Living on the Edge

GitPython

Posted on May 08, 2008

As you’re probably aware of by now, I really like Git. It took some time but things finally started clicking. One of the things I wanted to do was make it easier to interact with Git from Python / Django projects.

I searched around for a Python Git module. I really didn’t find anything that looked complete to me, although I didn’t look too hard. Not being the creative type I noticed that Ruby has the grit library created by Tom Preston-Werner and Chris Wanstrath, which is very nice. I decided to port it because I can use it for some cool stuff, and because I figured it would help me learn a lot about Python. So here it is.

About

GitPython is a python library used to interact with Git repositories.

GitPython is a port of the grit library in Ruby created by Tom Preston-Werner and Chris Wanstrath.

The method_missing stuff was taken from this blog post.

REQUIREMENTS

INSTALL

You can download the code from CheeseShop or alternatively pull the source.


python setup.py install

SOURCE

GitPython’s git repo is available on Gitorious, which can be browsed at:

http://gitorious.org/projects/git-python/

and cloned from:

git://gitorious.org/git-python/mainline.git

USAGE

GitPython provides object model access to your git repository. Once you have created a repository object, you can traverse it to find parent commit(s), trees, blobs, etc.

Initialize a Repo object

The first step is to create a Repo object to represent your repository.


>>> from git_python import *
>>> repo = Repo("/Users/mtrier/Development/git-python")

In the above example, the directory /Users/mtrier/Development/git-python is my working repository and contains the .git directory. You can also initialize GitPython with a bare repository.
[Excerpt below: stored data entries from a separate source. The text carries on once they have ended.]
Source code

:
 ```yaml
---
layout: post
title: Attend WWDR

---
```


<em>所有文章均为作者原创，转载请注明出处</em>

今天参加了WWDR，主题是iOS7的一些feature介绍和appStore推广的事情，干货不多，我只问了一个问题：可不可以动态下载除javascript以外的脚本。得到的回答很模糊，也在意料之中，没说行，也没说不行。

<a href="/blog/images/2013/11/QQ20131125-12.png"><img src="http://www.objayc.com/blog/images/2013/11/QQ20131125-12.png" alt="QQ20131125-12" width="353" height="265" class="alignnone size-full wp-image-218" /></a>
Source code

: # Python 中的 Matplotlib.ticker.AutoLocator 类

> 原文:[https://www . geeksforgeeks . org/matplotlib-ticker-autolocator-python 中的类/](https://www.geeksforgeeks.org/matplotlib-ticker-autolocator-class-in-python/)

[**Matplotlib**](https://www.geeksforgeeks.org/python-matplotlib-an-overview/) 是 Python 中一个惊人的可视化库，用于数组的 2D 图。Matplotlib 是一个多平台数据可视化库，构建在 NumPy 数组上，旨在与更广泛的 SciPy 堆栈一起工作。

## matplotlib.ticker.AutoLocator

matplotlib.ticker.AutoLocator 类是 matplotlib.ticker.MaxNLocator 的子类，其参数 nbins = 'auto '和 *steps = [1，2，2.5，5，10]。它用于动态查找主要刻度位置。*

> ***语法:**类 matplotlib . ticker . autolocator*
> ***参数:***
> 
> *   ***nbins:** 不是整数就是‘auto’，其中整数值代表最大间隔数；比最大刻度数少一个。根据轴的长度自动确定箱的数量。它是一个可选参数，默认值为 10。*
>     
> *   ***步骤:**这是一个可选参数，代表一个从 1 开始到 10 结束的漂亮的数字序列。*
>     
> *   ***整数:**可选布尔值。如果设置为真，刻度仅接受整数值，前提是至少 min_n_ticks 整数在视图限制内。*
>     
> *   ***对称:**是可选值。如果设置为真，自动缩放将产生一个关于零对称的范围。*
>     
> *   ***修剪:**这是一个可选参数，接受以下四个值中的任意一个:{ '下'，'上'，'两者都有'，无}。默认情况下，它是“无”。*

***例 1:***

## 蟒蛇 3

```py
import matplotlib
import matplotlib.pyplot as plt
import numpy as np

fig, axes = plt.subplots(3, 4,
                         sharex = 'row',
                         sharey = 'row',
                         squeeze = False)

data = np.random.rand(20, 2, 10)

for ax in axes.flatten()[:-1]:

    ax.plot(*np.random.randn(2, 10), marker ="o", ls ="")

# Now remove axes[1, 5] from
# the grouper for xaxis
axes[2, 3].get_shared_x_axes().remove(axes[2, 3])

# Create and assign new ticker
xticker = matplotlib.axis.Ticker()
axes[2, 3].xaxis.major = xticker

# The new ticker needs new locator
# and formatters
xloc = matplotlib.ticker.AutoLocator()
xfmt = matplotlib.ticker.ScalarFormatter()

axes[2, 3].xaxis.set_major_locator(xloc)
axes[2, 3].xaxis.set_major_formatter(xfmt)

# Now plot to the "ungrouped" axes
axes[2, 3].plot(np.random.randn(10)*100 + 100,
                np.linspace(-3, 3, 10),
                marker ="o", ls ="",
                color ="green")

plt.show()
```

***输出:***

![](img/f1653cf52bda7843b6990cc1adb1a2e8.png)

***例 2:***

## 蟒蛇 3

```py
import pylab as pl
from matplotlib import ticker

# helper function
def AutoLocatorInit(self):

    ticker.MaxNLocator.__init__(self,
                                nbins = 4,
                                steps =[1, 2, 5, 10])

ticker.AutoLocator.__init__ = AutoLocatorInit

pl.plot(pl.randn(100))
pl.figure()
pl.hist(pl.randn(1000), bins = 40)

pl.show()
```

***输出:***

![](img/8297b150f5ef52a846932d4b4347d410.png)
>>> repo = Repo.init_bare("/var/git/git-python.git")

Getting a list of commits

From the Repo object, you can get a list of Commit objects.


>>> repo.commits()
[<GitPython.Commit "207c0c4418115df0d30820ab1a9acd2ea4bf4431">, 
 <GitPython.Commit "a91c45eee0b41bf3cdaad3418ca3850664c4a4b4">, 
 <GitPython.Commit "e17c7e11aed9e94d2159e549a99b966912ce1091">, 
 <GitPython.Commit "bd795df2d0e07d10e0298670005c0e9d9a5ed867">]

Called without arguments, Repo.commits returns a list of up to ten commits reachable by the master branch (starting at the latest commit). You can ask for commits beginning at a different branch, commit, tag, etc.


>>> repo.commits('mybranch')
>>> repo.commits('40d3057d09a7a4d61059bca9dca5ae698de58cbe')
>>> repo.commits('v0.1')

You can specify the maximum number of commits to return.


>>> repo.commits('master', 100)

If you need paging, you can specify a number of commits to skip.


>>> repo.commits('master', 10, 20)

The above will return commits 21-30 from the commit list.

The Commit object

Commit objects contain information about a specific commit.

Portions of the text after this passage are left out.